» **Task instructions**:
Going through the lines below, tally those that include "could", and give only the number.
(Provided records Opens)
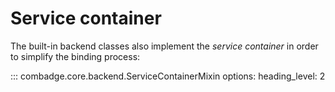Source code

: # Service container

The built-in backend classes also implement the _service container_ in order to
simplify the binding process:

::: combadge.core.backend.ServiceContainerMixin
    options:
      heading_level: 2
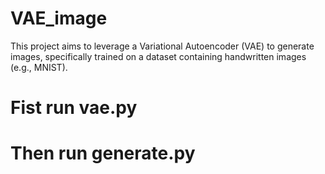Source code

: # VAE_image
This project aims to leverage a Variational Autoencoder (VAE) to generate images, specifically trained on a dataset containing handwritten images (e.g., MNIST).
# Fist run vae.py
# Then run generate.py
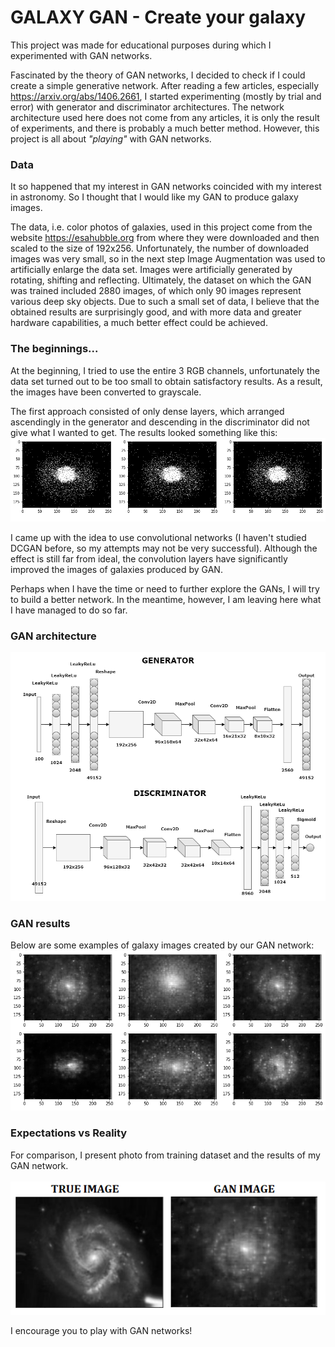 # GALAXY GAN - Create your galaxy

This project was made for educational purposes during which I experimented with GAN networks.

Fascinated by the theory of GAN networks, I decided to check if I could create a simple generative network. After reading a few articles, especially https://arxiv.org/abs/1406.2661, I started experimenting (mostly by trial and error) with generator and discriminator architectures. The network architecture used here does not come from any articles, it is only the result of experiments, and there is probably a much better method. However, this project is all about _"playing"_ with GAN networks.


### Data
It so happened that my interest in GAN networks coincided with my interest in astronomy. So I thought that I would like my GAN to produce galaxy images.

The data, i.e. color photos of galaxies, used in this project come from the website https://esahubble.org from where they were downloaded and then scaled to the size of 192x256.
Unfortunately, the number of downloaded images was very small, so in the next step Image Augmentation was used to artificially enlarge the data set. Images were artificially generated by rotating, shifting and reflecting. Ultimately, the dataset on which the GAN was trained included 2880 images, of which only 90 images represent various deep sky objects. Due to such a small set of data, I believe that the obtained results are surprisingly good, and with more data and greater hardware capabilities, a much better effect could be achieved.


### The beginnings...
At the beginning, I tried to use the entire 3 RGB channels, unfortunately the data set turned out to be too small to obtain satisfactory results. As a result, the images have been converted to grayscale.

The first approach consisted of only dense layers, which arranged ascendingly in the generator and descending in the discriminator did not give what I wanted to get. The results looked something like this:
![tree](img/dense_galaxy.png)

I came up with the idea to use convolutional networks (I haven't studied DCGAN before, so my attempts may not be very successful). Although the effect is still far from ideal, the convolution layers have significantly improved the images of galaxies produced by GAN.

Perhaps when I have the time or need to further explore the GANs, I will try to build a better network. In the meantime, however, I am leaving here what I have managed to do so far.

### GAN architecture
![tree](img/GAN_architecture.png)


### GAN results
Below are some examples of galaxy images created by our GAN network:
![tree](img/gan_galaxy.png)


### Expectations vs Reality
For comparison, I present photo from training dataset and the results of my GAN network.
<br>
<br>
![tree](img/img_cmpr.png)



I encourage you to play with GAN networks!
(Provided records Closes)
» **Answer space**:
2